Where does the string "that" occur in the entries below? Copy every line where it does.
☆ ☆ ☆
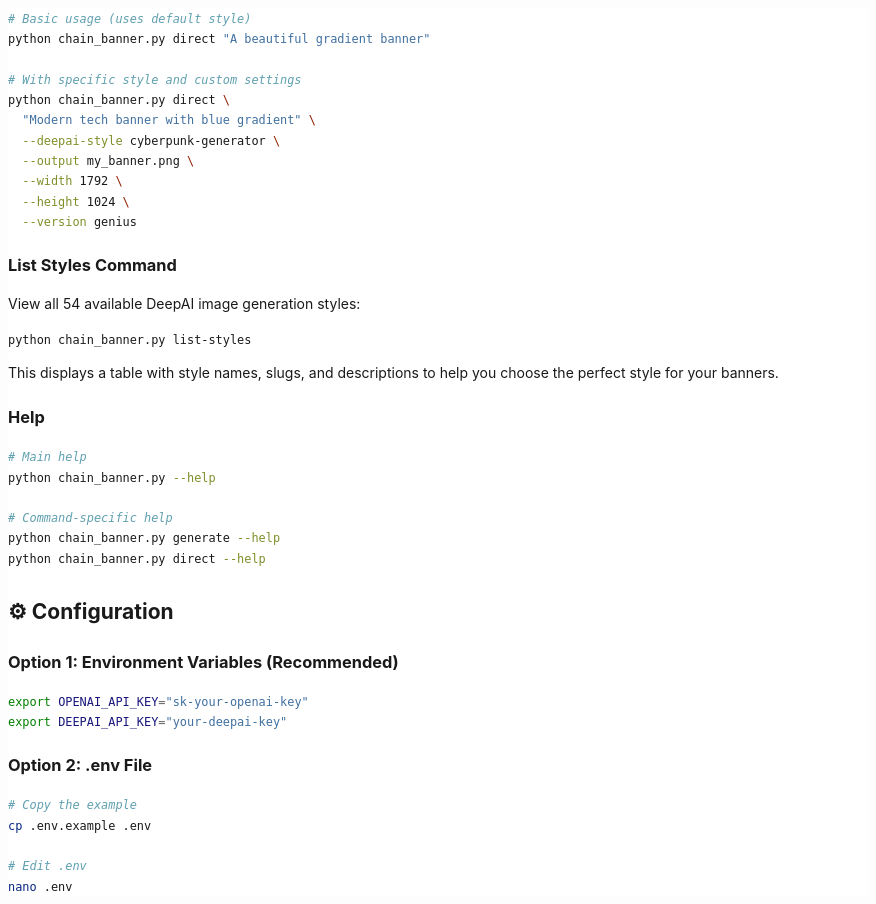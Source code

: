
 ```bash
# Basic usage (uses default style)
python chain_banner.py direct "A beautiful gradient banner"

# With specific style and custom settings
python chain_banner.py direct \
  "Modern tech banner with blue gradient" \
  --deepai-style cyberpunk-generator \
  --output my_banner.png \
  --width 1792 \
  --height 1024 \
  --version genius
```

### List Styles Command

View all 54 available DeepAI image generation styles:

```bash
python chain_banner.py list-styles
```

This displays a table with style names, slugs, and descriptions to help you choose the perfect style for your banners.

### Help

```bash
# Main help
python chain_banner.py --help

# Command-specific help
python chain_banner.py generate --help
python chain_banner.py direct --help
```

## ⚙️ Configuration

### Option 1: Environment Variables (Recommended)

```bash
export OPENAI_API_KEY="sk-your-openai-key"
export DEEPAI_API_KEY="your-deepai-key"
```

### Option 2: .env File

```bash
# Copy the example
cp .env.example .env

# Edit .env
nano .env
```
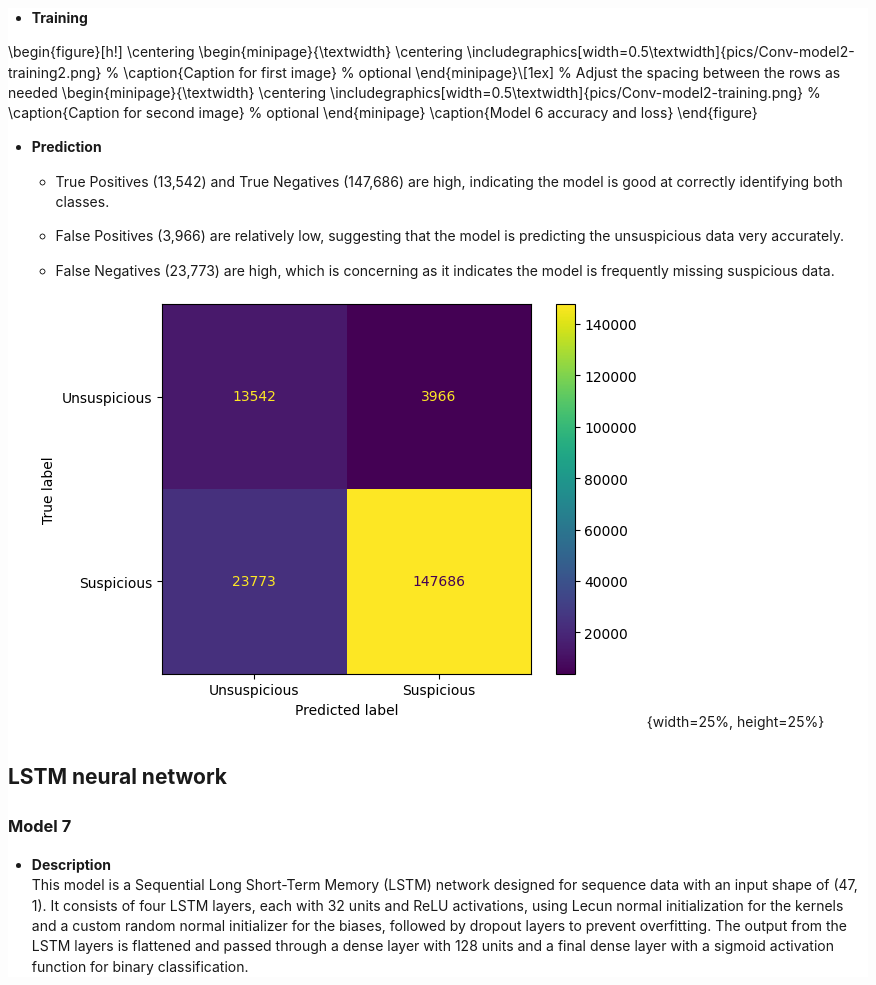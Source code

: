    - **Training**

\begin{figure}[h!]
  \centering
  \begin{minipage}{\textwidth}
    \centering
    \includegraphics[width=0.5\textwidth]{pics/Conv-model2-training2.png}
    % \caption{Caption for first image} % optional
  \end{minipage}\\[1ex] % Adjust the spacing between the rows as needed
  \begin{minipage}{\textwidth}
    \centering
    \includegraphics[width=0.5\textwidth]{pics/Conv-model2-training.png}
    % \caption{Caption for second image} % optional
  \end{minipage}
  \caption{Model 6 accuracy and loss}
\end{figure}


   - **Prediction**
      - True Positives (13,542) and True Negatives (147,686) are high, indicating the model is good at correctly identifying both classes.
      
      - False Positives (3,966) are relatively low, suggesting that the model is predicting the unsuspicious data very accurately.
      
      - False Negatives (23,773) are high, which is concerning as it indicates the model is frequently missing suspicious data.
      
      ![Model 6 Confusion matrix](pics/Conv-model2-confusionmatrix.png){width=25%, height=25%}

## LSTM neural network
### Model 7
   - **Description**\
      This model is a Sequential Long Short-Term Memory (LSTM) network designed for sequence data with an input shape of (47, 1).
      It consists of four LSTM layers, each with 32 units and ReLU activations, using Lecun normal initialization for the kernels and a custom random normal initializer for the biases, followed by dropout layers to prevent overfitting.
       The output from the LSTM layers is flattened and passed through a dense layer with 128 units and a final dense layer with a sigmoid activation function for binary classification.
    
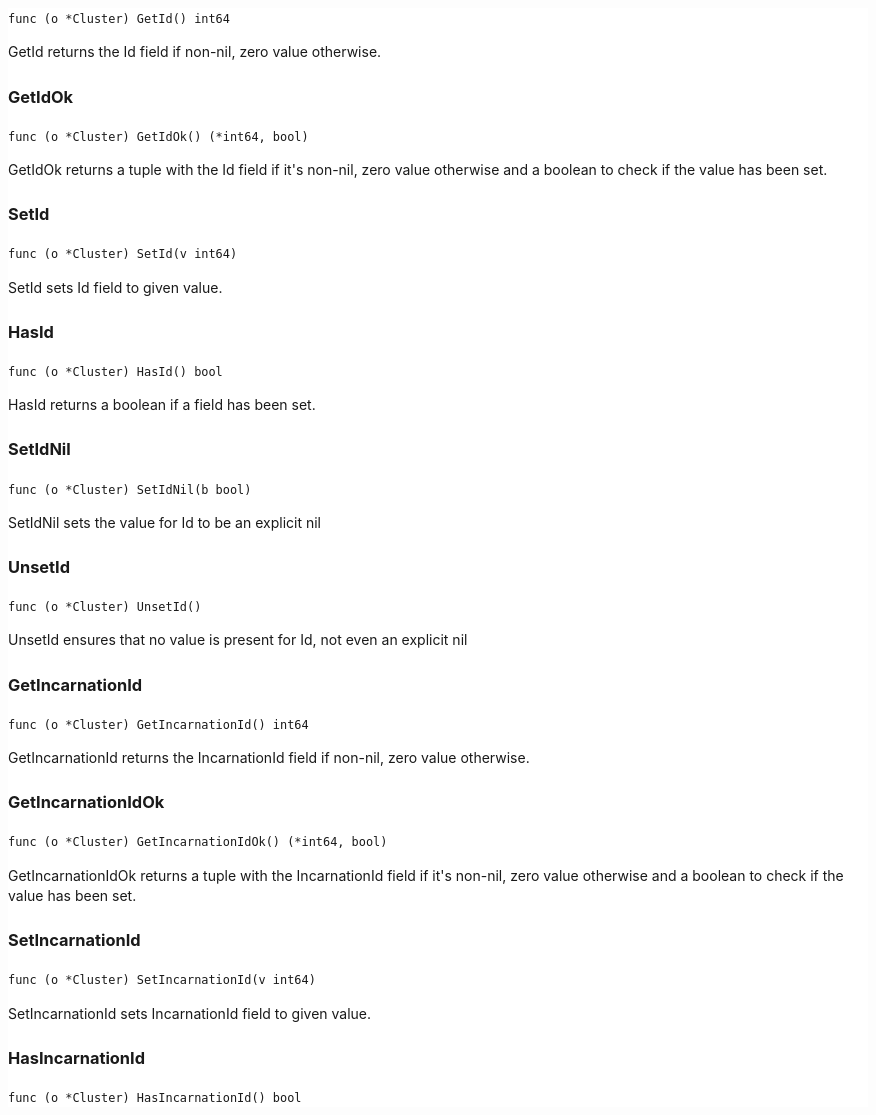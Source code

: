 `func (o *Cluster) GetId() int64`

GetId returns the Id field if non-nil, zero value otherwise.

### GetIdOk

`func (o *Cluster) GetIdOk() (*int64, bool)`

GetIdOk returns a tuple with the Id field if it's non-nil, zero value otherwise
and a boolean to check if the value has been set.

### SetId

`func (o *Cluster) SetId(v int64)`

SetId sets Id field to given value.

### HasId

`func (o *Cluster) HasId() bool`

HasId returns a boolean if a field has been set.

### SetIdNil

`func (o *Cluster) SetIdNil(b bool)`

 SetIdNil sets the value for Id to be an explicit nil

### UnsetId
`func (o *Cluster) UnsetId()`

UnsetId ensures that no value is present for Id, not even an explicit nil
### GetIncarnationId

`func (o *Cluster) GetIncarnationId() int64`

GetIncarnationId returns the IncarnationId field if non-nil, zero value otherwise.

### GetIncarnationIdOk

`func (o *Cluster) GetIncarnationIdOk() (*int64, bool)`

GetIncarnationIdOk returns a tuple with the IncarnationId field if it's non-nil, zero value otherwise
and a boolean to check if the value has been set.

### SetIncarnationId

`func (o *Cluster) SetIncarnationId(v int64)`

SetIncarnationId sets IncarnationId field to given value.

### HasIncarnationId

`func (o *Cluster) HasIncarnationId() bool`
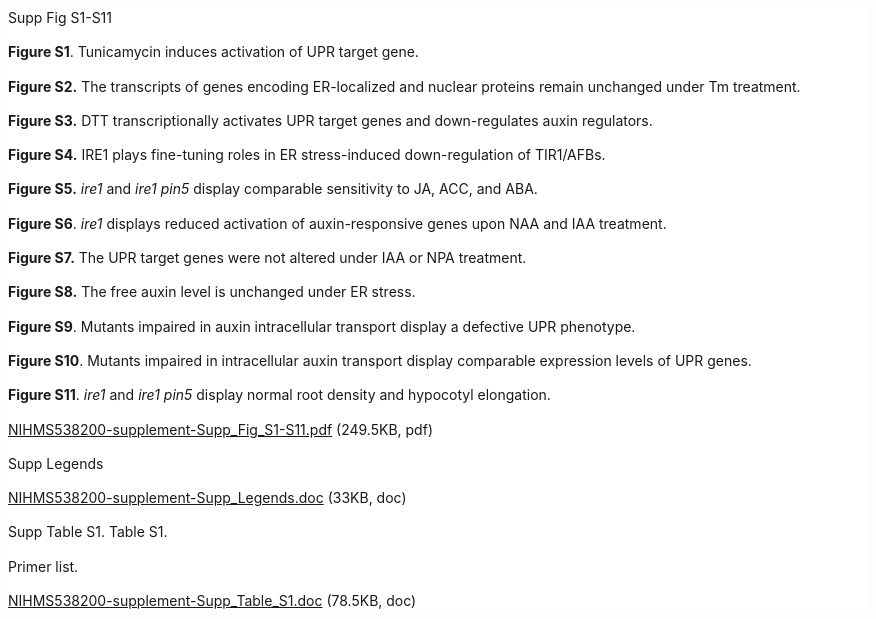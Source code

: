 Supp Fig S1-S11

**Figure S1**. Tunicamycin induces activation of UPR target gene.

**Figure S2.** The transcripts of genes encoding ER-localized and nuclear proteins remain unchanged under Tm treatment.

**Figure S3.** DTT transcriptionally activates UPR target genes and down-regulates auxin regulators.

**Figure S4.** IRE1 plays fine-tuning roles in ER stress-induced down-regulation of TIR1/AFBs.

**Figure S5.**
*ire1* and *ire1 pin5* display comparable sensitivity to JA, ACC, and ABA.

**Figure S6**. *ire1* displays reduced activation of auxin-responsive genes upon NAA and IAA treatment.

**Figure S7.** The UPR target genes were not altered under IAA or NPA treatment.

**Figure S8.** The free auxin level is unchanged under ER stress.

**Figure S9**. Mutants impaired in auxin intracellular transport display a defective UPR phenotype.

**Figure S10**. Mutants impaired in intracellular auxin transport display comparable expression levels of UPR genes.

**Figure S11**. *ire1* and *ire1 pin5* display normal root density and hypocotyl elongation.

[NIHMS538200-supplement-Supp\_Fig\_S1-S11.pdf](/articles/instance/3981873/bin/NIHMS538200-supplement-Supp_Fig_S1-S11.pdf) (249.5KB, pdf)

Supp Legends

[NIHMS538200-supplement-Supp\_Legends.doc](/articles/instance/3981873/bin/NIHMS538200-supplement-Supp_Legends.doc) (33KB, doc)

Supp Table S1. Table S1.

Primer list.

[NIHMS538200-supplement-Supp\_Table\_S1.doc](/articles/instance/3981873/bin/NIHMS538200-supplement-Supp_Table_S1.doc) (78.5KB, doc)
☆ ☆ ☆
• [Result for this exercise]:
      - False Positives (3,966) are relatively low, suggesting that the model is predicting the unsuspicious data very accurately.
UnsetId ensures that no value is present for Id, not even an explicit nil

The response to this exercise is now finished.